### Work to be completed
Copy the data exactly from the line that contains "## getEventListeners(object)" through the line that contains "你可以进一步拓展这些对象来探索它们的属性：", keeping both end lines and leaving out everything else.

### Input for this task

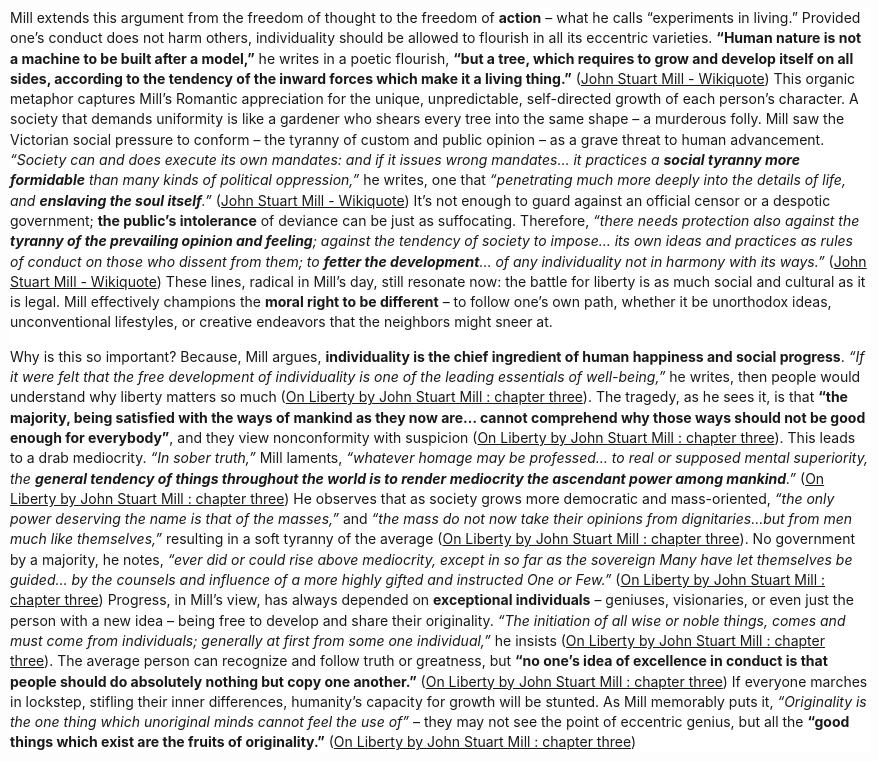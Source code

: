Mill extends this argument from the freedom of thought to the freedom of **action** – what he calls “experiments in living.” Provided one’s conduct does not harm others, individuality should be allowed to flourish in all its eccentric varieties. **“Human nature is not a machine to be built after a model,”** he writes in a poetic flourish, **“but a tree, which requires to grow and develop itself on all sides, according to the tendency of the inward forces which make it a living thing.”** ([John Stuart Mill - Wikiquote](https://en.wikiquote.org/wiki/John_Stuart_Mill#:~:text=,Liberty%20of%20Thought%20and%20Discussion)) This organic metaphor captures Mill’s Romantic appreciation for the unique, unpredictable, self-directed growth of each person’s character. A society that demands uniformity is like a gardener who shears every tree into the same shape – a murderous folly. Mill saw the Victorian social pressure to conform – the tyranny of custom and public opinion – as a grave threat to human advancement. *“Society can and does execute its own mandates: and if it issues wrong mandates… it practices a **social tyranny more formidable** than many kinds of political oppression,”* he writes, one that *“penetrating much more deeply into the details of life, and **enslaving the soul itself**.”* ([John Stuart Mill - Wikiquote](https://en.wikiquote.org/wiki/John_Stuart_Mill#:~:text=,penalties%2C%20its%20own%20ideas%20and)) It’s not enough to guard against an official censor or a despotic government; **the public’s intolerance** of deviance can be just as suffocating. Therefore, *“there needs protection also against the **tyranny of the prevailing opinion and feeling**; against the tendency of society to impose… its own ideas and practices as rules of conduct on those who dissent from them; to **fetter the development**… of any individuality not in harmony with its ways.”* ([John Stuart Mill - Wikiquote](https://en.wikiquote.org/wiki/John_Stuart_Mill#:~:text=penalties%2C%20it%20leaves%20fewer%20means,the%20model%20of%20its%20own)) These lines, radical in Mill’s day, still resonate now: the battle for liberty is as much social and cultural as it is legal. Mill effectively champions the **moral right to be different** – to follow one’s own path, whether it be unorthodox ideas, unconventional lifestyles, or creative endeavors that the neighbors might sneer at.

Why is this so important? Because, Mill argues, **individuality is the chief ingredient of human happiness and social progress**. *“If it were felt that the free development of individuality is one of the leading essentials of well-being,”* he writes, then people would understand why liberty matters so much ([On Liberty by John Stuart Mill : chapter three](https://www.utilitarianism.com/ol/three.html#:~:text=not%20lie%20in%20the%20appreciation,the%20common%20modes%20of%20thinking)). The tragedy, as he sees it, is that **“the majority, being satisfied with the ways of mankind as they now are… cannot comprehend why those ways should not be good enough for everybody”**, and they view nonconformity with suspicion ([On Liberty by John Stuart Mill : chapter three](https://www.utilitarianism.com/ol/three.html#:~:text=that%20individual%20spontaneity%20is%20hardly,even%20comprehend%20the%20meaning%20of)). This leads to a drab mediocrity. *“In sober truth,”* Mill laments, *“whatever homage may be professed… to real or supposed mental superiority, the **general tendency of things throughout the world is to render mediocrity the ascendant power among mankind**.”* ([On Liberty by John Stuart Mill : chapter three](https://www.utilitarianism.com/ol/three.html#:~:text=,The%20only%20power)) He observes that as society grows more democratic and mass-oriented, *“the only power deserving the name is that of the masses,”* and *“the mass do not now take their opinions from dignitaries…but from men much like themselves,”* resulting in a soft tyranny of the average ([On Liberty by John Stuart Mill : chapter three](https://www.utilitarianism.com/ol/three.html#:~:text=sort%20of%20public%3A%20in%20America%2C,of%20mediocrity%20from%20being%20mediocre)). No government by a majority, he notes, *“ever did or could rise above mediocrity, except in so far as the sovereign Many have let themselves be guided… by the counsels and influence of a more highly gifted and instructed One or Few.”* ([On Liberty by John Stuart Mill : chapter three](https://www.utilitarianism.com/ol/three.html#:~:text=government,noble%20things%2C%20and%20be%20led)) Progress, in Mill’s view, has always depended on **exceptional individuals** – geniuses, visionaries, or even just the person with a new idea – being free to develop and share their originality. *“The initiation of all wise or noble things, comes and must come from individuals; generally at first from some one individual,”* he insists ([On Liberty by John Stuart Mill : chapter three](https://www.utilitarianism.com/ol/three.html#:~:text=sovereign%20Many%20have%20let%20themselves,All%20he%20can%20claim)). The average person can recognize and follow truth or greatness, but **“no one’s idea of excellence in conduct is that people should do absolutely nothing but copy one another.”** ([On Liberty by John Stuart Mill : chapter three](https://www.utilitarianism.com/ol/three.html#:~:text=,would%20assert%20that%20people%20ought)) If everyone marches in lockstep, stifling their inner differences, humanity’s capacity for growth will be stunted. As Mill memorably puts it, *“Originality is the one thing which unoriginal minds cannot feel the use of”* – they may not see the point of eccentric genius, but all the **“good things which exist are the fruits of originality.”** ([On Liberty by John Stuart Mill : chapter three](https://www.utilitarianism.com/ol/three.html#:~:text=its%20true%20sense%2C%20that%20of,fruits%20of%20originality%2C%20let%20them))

---

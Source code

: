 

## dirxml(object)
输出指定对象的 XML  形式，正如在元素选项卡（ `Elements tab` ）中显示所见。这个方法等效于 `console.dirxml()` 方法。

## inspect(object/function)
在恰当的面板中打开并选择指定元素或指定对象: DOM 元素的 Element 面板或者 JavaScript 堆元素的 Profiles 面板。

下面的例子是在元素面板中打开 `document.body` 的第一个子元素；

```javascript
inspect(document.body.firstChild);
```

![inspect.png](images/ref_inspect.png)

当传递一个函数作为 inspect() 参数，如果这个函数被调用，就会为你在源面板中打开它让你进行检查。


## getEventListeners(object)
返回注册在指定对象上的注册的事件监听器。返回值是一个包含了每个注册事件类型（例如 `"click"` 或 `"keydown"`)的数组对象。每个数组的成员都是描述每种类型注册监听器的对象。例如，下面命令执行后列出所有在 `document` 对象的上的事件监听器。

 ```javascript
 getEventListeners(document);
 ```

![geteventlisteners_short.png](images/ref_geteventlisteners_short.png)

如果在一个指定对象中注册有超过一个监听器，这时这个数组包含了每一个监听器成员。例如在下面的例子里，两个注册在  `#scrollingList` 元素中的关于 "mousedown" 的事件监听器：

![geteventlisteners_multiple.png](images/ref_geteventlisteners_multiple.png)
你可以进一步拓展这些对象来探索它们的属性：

--

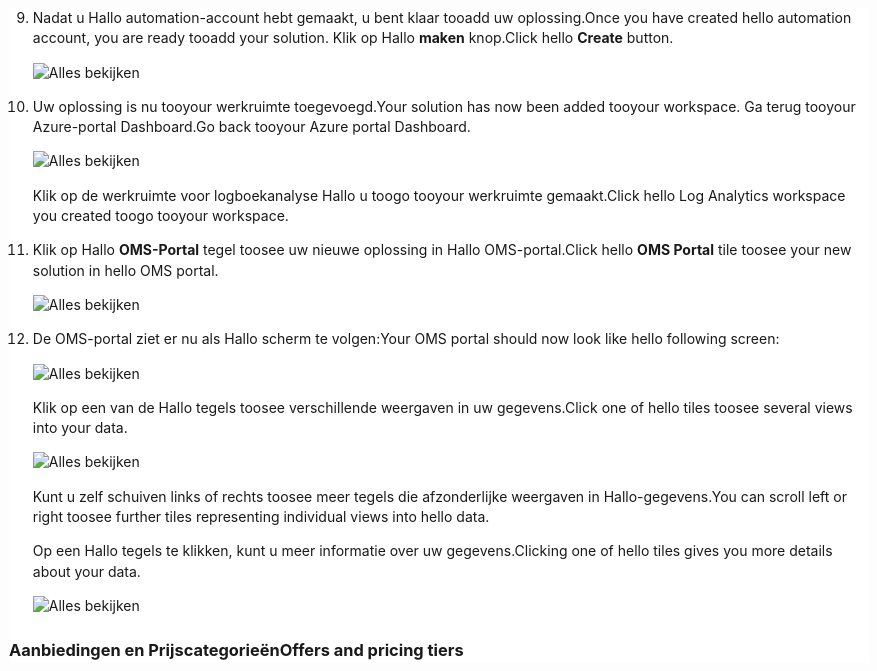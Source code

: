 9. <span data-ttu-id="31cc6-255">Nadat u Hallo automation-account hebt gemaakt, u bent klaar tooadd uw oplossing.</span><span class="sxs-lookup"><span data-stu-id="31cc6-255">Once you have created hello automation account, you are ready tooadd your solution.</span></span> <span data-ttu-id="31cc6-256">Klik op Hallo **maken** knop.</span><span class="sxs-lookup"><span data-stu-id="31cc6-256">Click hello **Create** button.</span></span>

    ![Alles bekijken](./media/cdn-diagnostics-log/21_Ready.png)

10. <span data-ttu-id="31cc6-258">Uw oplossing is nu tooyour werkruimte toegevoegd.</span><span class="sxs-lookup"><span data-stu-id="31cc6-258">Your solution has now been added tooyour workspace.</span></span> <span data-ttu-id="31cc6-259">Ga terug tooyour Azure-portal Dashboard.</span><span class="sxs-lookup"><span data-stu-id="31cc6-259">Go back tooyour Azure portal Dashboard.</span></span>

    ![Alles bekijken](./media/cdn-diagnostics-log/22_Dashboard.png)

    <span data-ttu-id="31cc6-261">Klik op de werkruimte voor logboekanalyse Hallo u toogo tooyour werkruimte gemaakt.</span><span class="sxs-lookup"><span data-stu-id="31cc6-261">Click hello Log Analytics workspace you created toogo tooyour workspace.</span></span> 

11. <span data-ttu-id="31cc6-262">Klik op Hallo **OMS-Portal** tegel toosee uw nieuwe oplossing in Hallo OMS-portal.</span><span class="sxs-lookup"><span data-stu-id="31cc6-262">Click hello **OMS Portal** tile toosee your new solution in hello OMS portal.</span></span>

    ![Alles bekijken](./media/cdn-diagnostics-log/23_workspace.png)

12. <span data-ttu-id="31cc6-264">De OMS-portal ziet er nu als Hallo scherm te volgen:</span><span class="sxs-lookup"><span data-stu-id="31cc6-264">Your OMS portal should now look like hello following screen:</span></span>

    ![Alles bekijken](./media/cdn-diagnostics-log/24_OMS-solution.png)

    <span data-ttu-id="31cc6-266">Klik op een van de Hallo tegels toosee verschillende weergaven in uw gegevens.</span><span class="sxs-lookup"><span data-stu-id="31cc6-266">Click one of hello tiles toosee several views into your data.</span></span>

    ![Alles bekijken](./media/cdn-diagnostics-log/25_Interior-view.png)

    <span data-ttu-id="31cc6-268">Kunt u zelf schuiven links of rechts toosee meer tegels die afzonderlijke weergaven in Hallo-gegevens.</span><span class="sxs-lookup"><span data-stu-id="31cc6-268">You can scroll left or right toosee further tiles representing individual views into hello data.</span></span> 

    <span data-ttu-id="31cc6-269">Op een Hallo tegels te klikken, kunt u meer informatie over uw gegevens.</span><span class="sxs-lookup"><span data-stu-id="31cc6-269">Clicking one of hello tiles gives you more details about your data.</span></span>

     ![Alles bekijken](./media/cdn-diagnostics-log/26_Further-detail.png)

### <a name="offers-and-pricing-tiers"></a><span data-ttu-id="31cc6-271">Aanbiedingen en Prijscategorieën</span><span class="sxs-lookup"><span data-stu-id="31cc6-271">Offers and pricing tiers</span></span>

### Exercise answer
## getEventListeners(object)
返回注册在指定对象上的注册的事件监听器。返回值是一个包含了每个注册事件类型（例如 `"click"` 或 `"keydown"`)的数组对象。每个数组的成员都是描述每种类型注册监听器的对象。例如，下面命令执行后列出所有在 `document` 对象的上的事件监听器。

 ```javascript
 getEventListeners(document);
 ```

![geteventlisteners_short.png](images/ref_geteventlisteners_short.png)

如果在一个指定对象中注册有超过一个监听器，这时这个数组包含了每一个监听器成员。例如在下面的例子里，两个注册在  `#scrollingList` 元素中的关于 "mousedown" 的事件监听器：

![geteventlisteners_multiple.png](images/ref_geteventlisteners_multiple.png)
你可以进一步拓展这些对象来探索它们的属性：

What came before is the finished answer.